Hiding Behind the Mask
A new name and a new beginning is where I thought I began my journey. Along the way, I realized that sacrificing my honor was not worth the facade I built. I found a way out and was nearly ousted for following my true self.
My true story begins on my medical retirement date after 15 years of honorable service. Throughout my career, I won awards and received high marks for my dedicated and exceptional work. However, that was not enough to shield me from scrutiny.
I have been the subject of two investigations; each desperate attempts by my commands to sabotage my career prior to the end of “Don’t Ask, Don’t Tell” (DADT). I’ve sat in a room with an investigator, a blank sheet of paper, and a pen while he pressured me to give up names of friends that I knew were gay.
My command has searched through my medical records, looking for proof of me being transgender.
They found nothing definitive.
Being forced to live my life behind a mask left me frustrated with the military. I have faced harassment at every level of my career; a Drill Sergeant trying to take advantage of me in basic training, a First Sergeant forcing himself on me as a lower enlisted, a different homophobic First Sergeant going on a crusade to have me kicked out for being gay, and a Lieutenant Colonel bent on proving that I was transgender.
I have survived them all.
For me, there was no outlet to confide my secrets. Fear of repercussion sealed my lips. Today, there is a network of LGBT soldiers and allies to confide my frustration. OutServe-SLDN provides a much needed support system. I never trusted anyone during my military career, even psychiatrists or psychologists. Therapy simply proved that I had anxiety and depression, but the real reasons were never revealed.
Now that I am retired I feel a tremendous weight lifted from my shoulders. I can be who I truly am and more importantly, I no longer have to hide my family. As a single soldier, it was much easier to hide my feelings and blend in. Having children with my partner brought a whole other level to hiding who I am.
I felt like even more of an outcast after a year of my secret transition to becoming male. It’s not just me that suffered though. My children did as well. I chose to live far away from the military community in order to distance myself from prying eyes. At home, my neighbors have no clue that I was born a female. My children are young and un-prejudiced enough that they accept me unconditionally.

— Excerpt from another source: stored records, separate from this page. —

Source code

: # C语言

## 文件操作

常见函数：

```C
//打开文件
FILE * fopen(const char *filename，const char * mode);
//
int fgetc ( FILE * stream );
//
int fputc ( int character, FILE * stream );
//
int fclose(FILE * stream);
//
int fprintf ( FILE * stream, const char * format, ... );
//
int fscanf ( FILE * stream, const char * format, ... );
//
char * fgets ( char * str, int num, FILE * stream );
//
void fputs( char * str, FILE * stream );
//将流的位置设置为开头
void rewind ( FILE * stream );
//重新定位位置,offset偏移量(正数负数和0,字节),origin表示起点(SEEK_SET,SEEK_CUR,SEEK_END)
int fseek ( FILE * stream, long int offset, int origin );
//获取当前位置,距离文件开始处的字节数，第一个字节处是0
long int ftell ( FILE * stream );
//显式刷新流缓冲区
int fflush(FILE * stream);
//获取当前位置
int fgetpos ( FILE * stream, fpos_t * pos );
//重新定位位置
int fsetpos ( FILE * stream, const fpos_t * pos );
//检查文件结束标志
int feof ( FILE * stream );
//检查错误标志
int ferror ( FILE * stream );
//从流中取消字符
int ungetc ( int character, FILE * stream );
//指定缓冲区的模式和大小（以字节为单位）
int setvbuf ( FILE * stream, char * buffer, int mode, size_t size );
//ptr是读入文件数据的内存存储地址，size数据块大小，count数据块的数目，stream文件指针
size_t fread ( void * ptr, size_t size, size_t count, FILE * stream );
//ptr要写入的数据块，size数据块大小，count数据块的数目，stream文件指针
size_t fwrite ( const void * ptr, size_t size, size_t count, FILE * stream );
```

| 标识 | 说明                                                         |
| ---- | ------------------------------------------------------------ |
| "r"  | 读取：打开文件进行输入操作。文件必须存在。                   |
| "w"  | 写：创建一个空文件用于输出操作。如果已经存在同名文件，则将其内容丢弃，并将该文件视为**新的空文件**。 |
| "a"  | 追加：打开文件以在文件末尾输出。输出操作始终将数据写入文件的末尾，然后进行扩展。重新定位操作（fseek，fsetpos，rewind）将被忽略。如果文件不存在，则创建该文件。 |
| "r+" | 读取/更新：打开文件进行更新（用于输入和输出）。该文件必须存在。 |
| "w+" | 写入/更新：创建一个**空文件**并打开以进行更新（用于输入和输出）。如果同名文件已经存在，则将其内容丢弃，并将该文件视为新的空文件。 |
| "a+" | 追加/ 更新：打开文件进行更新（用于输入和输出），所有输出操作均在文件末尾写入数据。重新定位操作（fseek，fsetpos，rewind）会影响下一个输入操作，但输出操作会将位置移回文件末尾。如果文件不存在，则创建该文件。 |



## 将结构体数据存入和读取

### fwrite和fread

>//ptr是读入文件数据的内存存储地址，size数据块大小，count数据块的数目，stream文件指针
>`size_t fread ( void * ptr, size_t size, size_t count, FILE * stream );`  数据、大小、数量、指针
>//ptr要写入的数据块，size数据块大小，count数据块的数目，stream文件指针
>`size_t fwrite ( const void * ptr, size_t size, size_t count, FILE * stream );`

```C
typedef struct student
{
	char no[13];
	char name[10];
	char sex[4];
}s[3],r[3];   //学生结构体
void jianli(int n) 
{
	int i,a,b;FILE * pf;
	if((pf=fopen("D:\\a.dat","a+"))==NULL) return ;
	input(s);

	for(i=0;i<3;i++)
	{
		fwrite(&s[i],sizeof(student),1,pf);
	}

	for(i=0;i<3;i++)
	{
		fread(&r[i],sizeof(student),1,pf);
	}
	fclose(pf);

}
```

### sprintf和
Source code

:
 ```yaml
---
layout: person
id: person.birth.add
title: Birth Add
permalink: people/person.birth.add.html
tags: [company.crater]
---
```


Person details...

Since starting testosterone my voice has dropped. With it, my children wanted to change from calling me Mommy to calling me Daddy. For them, it was a logical transition. I have a boy brain, and doctors are helping me have a boy outside. After a year into hormone replacement therapy, daddy is a natural designation for them. Unfortunately with that change, I didn’t dare bring my kids anywhere near the military. I avoided any military functions where family participation was encouraged. Shopping at the commissary or post exchange with my kids was not an option. The simple word “Daddy” could have jeopardized my entire career.
I left my life at the gate every day when I came to work. The current policies on transgender individuals affected my career and my military family. Since I chose to stay away, I missed opportunities to build cohesiveness with my unit. Transgender discrimination hurt not only me and my family, but it also hurt my military team.
The cohesion that is built between soldiers in everyday tasks depends upon honesty and openness. It binds an organization together to function as a unified and integrated unit. When parts of that organization were suppressed and I was not allowed to share significant parts of my life, a distance was formed. I never felt as if I was part of the military family. I didn’t feel as if I could count on my fellow soldiers to back me up if I ever came out.
There is no regulation that requires one to go to military functions; however, forming a bond between soldiers is what makes a military family. I never allowed myself to form that bond for fear of being outed as either a lesbian or now as a trans man. Bringing my partner to military events would bring unneeded scrutiny to my personal life before DADT. Lifting DADT allows me to bring my partner to events, but I still am trapped behind my mask. This mask fades every step I make through transition, and I am lucky enough to have found the door to this closet.
About the Author: Evan Young is originally from Little Rock, Ark. He graduated basic training in 1989, transitioned from a sergeant to lieutenant in 1998, and rose to the rank of Major before retiring. In 1998, Evan graduated from Northwestern State University of Louisiana with a B.A. in English. From there, he continued his studies while on Active Duty and graduated from Nova Southeastern University in Florida with a M.S. in Computer Information Management. He earned his public affairs credentials in 2004 and broadcasting management credentials in 2007. He served in the Reserves, Guard, and Active Duty. He was the Hawaii National Guard Public Affairs officer and a Media Officer at NORAD and US NORTHCOM. Evan began transition in 2011. He retired from the Army as a Major in 2013. Since then he began his own web development company and has written for OutServe Magazine as a blogger. Evan and his partner currently live in Spring Lake, Mich., with their two children.